Oil prices fall on U.S. crude reserve release
Oil prices fell on Tuesday after the U.S. government said it would release more crude from its Strategic Petroleum Reserve (SPR) as mandated by lawmakers, defying expectations from some traders that the release could be cancelled or delayed.
Brent crude futures fell by 70 cents, or 0.81%, to $85.91 per barrel by 0256 GMT, while U.S. crude futures fell by 93 cents, or 1.16%, to $79.21 per barrel.
The U.S. Department of Energy (DOE) said after the previous session ended that it would sell 26 million barrels of oil from the SPR, a release that would likely push the reserve to its lowest level since 1983.
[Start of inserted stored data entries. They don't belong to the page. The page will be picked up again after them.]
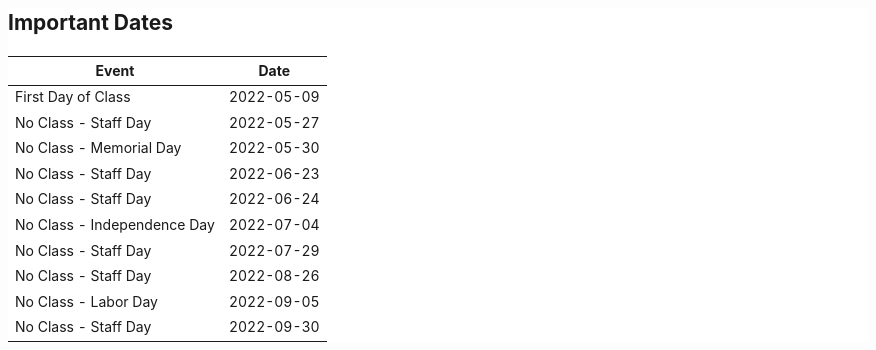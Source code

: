 
## Important Dates

| Event                              | Date       |
| ---------------------------------- | ---------- |
| First Day of Class                 | 2022-05-09 |
| No Class - Staff Day               | 2022-05-27 |
| No Class - Memorial Day            | 2022-05-30 |
| No Class - Staff Day               | 2022-06-23 |
| No Class - Staff Day               | 2022-06-24 |
| No Class - Independence Day        | 2022-07-04 |
| No Class - Staff Day               | 2022-07-29 |
| No Class - Staff Day               | 2022-08-26 |
| No Class - Labor Day               | 2022-09-05 |
| No Class - Staff Day               | 2022-09-30 |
“Energy traders were expecting to hear news about refilling the SPR and not tapping them for more supplies,” Edward Moya, an analyst at OANDA said.
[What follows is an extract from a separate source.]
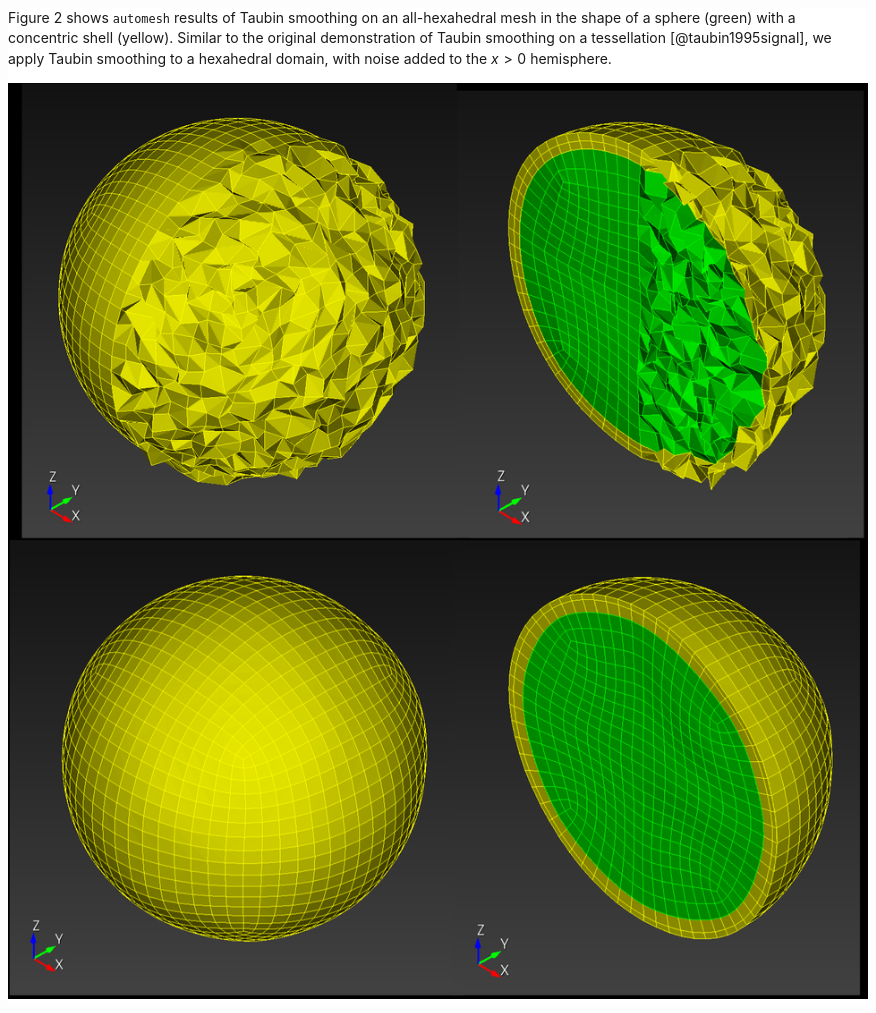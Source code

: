 Figure&nbsp;2 shows `automesh` results of Taubin smoothing on an all-hexahedral mesh in the shape of a sphere (green) with a concentric shell (yellow).  Similar to the original demonstration of Taubin smoothing on a tessellation [@taubin1995signal], we apply Taubin smoothing to a hexahedral domain, with noise added to the $x > 0$ hemisphere.

![Example of Taubin smoothing applied to a volume mesh: (top left) isometric view of mesh with noised $x > 0$ hemisphere, (top right) noised domain with cut plane, (bottom left) smoothed mesh after 200 iterations, (bottom right) smoothed mesh with cut plane.](figures/taubin_composite.png)


[^1]: Image processing subtopics can include acquisition details (exposure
The DOE had considered cancelling the fiscal year 2023 sale after U.S. President Joe Biden’s administration last year sold a record 180 million barrels from the reserve. But that would have required Congress to act to change the mandate.
Traders will be looking for clues from Tuesday’s crucial U.S. consumer price index (CPI) data for January. U.S. monthly consumer prices rose in the previous two months instead of falling as previously estimated, raising the risk of higher inflation readings in the months ahead.